WHAT TO WORK ON: Your answer must be every line of the data that contains "githubusercontent".

[Stored items]
>>>

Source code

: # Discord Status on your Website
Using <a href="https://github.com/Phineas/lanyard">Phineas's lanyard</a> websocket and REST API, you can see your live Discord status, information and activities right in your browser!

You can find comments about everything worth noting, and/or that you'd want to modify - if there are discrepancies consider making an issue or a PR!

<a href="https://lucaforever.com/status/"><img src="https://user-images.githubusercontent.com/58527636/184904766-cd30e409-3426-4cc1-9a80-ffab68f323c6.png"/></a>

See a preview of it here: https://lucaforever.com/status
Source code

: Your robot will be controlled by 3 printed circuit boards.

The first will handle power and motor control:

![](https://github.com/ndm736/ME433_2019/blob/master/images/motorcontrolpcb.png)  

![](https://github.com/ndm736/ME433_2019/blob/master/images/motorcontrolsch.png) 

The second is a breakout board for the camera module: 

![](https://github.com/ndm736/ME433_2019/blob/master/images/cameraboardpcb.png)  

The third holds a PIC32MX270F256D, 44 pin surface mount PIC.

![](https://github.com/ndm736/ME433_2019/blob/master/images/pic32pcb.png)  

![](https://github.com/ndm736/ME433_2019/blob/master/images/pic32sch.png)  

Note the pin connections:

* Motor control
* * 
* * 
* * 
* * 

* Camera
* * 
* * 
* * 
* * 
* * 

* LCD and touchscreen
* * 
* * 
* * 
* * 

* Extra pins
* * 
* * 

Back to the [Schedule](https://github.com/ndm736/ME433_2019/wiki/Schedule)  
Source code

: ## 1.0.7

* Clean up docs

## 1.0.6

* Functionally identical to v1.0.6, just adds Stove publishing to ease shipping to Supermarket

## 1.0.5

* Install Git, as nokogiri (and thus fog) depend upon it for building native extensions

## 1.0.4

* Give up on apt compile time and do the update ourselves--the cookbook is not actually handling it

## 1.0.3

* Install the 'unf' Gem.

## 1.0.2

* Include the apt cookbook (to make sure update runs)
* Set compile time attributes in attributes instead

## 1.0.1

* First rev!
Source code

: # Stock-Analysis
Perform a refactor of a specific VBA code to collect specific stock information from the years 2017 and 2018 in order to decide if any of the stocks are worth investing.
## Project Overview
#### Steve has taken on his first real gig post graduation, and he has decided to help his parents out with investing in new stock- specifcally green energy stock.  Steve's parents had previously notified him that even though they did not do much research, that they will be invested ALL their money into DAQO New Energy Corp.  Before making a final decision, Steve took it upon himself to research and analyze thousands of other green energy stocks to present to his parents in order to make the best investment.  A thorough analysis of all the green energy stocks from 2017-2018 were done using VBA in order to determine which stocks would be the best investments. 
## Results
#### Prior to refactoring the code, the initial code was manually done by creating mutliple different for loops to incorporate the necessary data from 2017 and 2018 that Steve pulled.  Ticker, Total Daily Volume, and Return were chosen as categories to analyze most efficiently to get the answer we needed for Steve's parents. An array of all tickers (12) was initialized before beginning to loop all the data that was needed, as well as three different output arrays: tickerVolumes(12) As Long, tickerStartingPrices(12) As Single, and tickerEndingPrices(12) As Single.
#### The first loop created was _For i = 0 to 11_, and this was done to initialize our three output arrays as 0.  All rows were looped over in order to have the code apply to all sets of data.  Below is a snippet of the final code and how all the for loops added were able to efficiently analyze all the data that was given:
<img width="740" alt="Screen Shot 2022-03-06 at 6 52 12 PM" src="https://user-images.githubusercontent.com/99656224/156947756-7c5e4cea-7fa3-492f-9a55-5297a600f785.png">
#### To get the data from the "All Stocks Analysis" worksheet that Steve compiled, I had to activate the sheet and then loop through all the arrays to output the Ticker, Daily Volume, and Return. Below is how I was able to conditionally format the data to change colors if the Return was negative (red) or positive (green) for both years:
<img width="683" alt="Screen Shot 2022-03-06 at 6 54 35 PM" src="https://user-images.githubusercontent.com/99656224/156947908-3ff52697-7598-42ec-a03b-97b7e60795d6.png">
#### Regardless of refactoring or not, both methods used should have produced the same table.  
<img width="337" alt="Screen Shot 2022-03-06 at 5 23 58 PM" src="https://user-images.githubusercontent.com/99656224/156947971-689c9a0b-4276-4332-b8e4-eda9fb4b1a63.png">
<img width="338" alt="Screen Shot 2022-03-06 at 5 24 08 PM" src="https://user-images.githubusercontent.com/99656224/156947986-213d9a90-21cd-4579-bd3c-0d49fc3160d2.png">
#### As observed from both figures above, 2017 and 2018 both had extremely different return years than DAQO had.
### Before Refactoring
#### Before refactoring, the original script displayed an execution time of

<<<

SOLVED PROBLEM:
<a href="https://lucaforever.com/status/"><img src="https://user-images.githubusercontent.com/58527636/184904766-cd30e409-3426-4cc1-9a80-ffab68f323c6.png"/></a>
<img width="740" alt="Screen Shot 2022-03-06 at 6 52 12 PM" src="https://user-images.githubusercontent.com/99656224/156947756-7c5e4cea-7fa3-492f-9a55-5297a600f785.png">
<img width="683" alt="Screen Shot 2022-03-06 at 6 54 35 PM" src="https://user-images.githubusercontent.com/99656224/156947908-3ff52697-7598-42ec-a03b-97b7e60795d6.png">
<img width="337" alt="Screen Shot 2022-03-06 at 5 23 58 PM" src="https://user-images.githubusercontent.com/99656224/156947971-689c9a0b-4276-4332-b8e4-eda9fb4b1a63.png">
<img width="338" alt="Screen Shot 2022-03-06 at 5 24 08 PM" src="https://user-images.githubusercontent.com/99656224/156947986-213d9a90-21cd-4579-bd3c-0d49fc3160d2.png">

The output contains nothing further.